» **What is needed**: Print the full listing exactly.

"""

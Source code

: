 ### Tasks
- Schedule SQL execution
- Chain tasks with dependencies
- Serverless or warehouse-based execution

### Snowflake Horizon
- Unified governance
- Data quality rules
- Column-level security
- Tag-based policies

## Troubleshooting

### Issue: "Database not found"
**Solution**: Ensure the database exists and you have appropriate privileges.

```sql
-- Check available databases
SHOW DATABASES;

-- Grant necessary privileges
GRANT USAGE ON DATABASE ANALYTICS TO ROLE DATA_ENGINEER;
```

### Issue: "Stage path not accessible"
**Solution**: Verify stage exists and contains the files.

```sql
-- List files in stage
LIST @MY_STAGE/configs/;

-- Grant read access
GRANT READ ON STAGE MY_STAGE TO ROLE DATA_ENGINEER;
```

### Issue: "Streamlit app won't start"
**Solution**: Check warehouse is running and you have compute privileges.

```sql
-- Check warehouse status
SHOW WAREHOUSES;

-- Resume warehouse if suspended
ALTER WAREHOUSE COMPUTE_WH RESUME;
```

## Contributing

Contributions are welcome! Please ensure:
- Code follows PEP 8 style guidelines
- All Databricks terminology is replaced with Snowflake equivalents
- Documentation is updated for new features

"""

» **Output below**:
Source code

: ### Tasks
- Schedule SQL execution
- Chain tasks with dependencies
- Serverless or warehouse-based execution

### Snowflake Horizon
- Unified governance
- Data quality rules
- Column-level security
- Tag-based policies

## Troubleshooting

### Issue: "Database not found"
**Solution**: Ensure the database exists and you have appropriate privileges.

```sql
-- Check available databases
SHOW DATABASES;

-- Grant necessary privileges
GRANT USAGE ON DATABASE ANALYTICS TO ROLE DATA_ENGINEER;
```

### Issue: "Stage path not accessible"
**Solution**: Verify stage exists and contains the files.

```sql
-- List files in stage
LIST @MY_STAGE/configs/;

-- Grant read access
GRANT READ ON STAGE MY_STAGE TO ROLE DATA_ENGINEER;
```

### Issue: "Streamlit app won't start"
**Solution**: Check warehouse is running and you have compute privileges.

```sql
-- Check warehouse status
SHOW WAREHOUSES;

-- Resume warehouse if suspended
ALTER WAREHOUSE COMPUTE_WH RESUME;
```

## Contributing

Contributions are welcome! Please ensure:
- Code follows PEP 8 style guidelines
- All Databricks terminology is replaced with Snowflake equivalents
- Documentation is updated for new features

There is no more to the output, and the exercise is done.